I’m defining the era as pre-1840. The following information may give you an idea where to begin as you search for what work you’d like to read for the tour. You may also want to read the LitGothic page for some additional ideas. Some people may also be interested in the gothic novels that Catherine Moreland references in Austen’s Northanger Abbey. You can find some information about those novels here.
Keep in mind that although the literary gothic extends to present day, we’re only counting books or stories written before 1840 for this current tour.
Other than the year written guideline, I don’t want to be too picky: if the work you want to read is not on this list but if you think it fits the gothic tradition, then go ahead and select it!

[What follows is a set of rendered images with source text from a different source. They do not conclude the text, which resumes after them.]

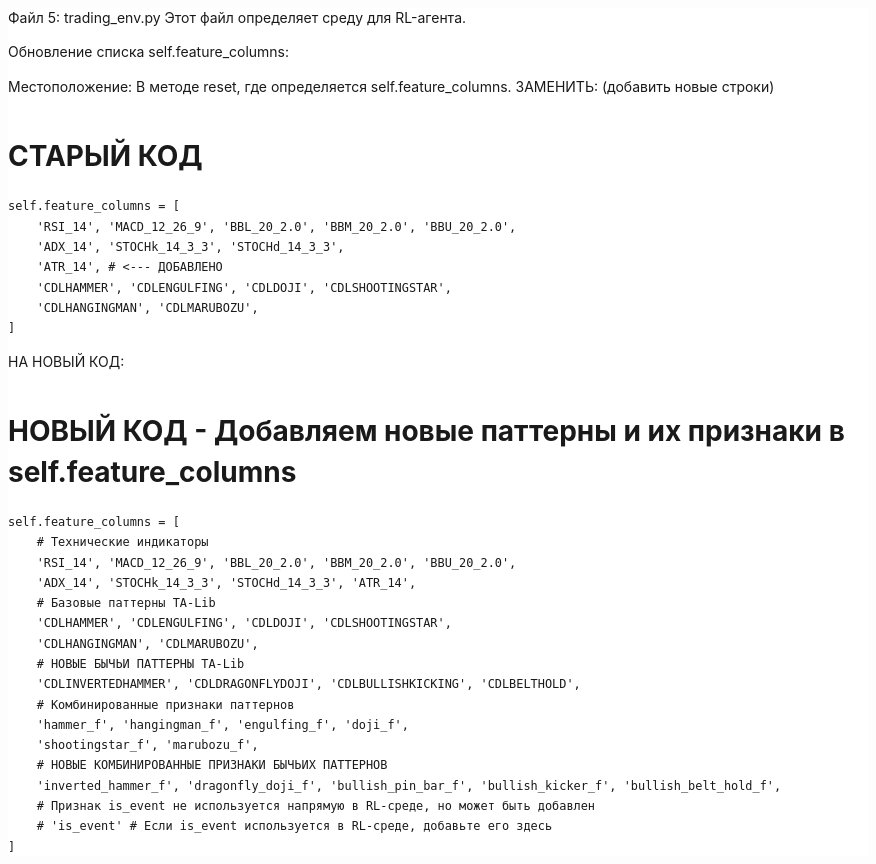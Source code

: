 

Файл 5: trading_env.py
Этот файл определяет среду для RL-агента.

Обновление списка self.feature_columns:

Местоположение: В методе reset, где определяется self.feature_columns.
ЗАМЕНИТЬ: (добавить новые строки)
# СТАРЫЙ КОД
    self.feature_columns = [
        'RSI_14', 'MACD_12_26_9', 'BBL_20_2.0', 'BBM_20_2.0', 'BBU_20_2.0',
        'ADX_14', 'STOCHk_14_3_3', 'STOCHd_14_3_3',
        'ATR_14', # <--- ДОБАВЛЕНО
        'CDLHAMMER', 'CDLENGULFING', 'CDLDOJI', 'CDLSHOOTINGSTAR',
        'CDLHANGINGMAN', 'CDLMARUBOZU',
    ]


НА НОВЫЙ КОД:
# НОВЫЙ КОД - Добавляем новые паттерны и их признаки в self.feature_columns
    self.feature_columns = [
        # Технические индикаторы
        'RSI_14', 'MACD_12_26_9', 'BBL_20_2.0', 'BBM_20_2.0', 'BBU_20_2.0',
        'ADX_14', 'STOCHk_14_3_3', 'STOCHd_14_3_3', 'ATR_14',
        # Базовые паттерны TA-Lib
        'CDLHAMMER', 'CDLENGULFING', 'CDLDOJI', 'CDLSHOOTINGSTAR',
        'CDLHANGINGMAN', 'CDLMARUBOZU',
        # НОВЫЕ БЫЧЬИ ПАТТЕРНЫ TA-Lib
        'CDLINVERTEDHAMMER', 'CDLDRAGONFLYDOJI', 'CDLBULLISHKICKING', 'CDLBELTHOLD',
        # Комбинированные признаки паттернов
        'hammer_f', 'hangingman_f', 'engulfing_f', 'doji_f',
        'shootingstar_f', 'marubozu_f',
        # НОВЫЕ КОМБИНИРОВАННЫЕ ПРИЗНАКИ БЫЧЬИХ ПАТТЕРНОВ
        'inverted_hammer_f', 'dragonfly_doji_f', 'bullish_pin_bar_f', 'bullish_kicker_f', 'bullish_belt_hold_f',
        # Признак is_event не используется напрямую в RL-среде, но может быть добавлен
        # 'is_event' # Если is_event используется в RL-среде, добавьте его здесь
    ]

The button for this tour is an image I took in September 2005. It is a gargoyle on the side of Notre Dame. Feel free to use it to promote the tour on your blog.
How the tour works: If you are new to the Classics Circuit, please read this paragraph so you may have a better understanding of how the tour operates. First, make sure you sign up via the form, not in the comments. You must have a blog to be a tour participant. On the sign up form, please indicate either which days you want to post, or which days you are unable to post on your blog. Someone from the Classics Circuit will email you your assigned date. We will post a schedule on this blog linking to all the participating blogs. On your assigned day in your time zone, please post about your selected work. If this is not clear, feel free to email rebecca[at]rebeccareid[dot]com. Thanks for your interest in joining the Circuit! If you do not have a blog, I still encourage you to follow the tour once it begins in October.
Disclaimer: I am not an expert or student of gothic literature at all. I am simply a reader of classics (like the rest of you) that decided to compile a list of what I’ve found classified as gothic literature, pre-1840s. If you are a gothic literature expert, please share what I’ve missed in the comments for those that come along in the future.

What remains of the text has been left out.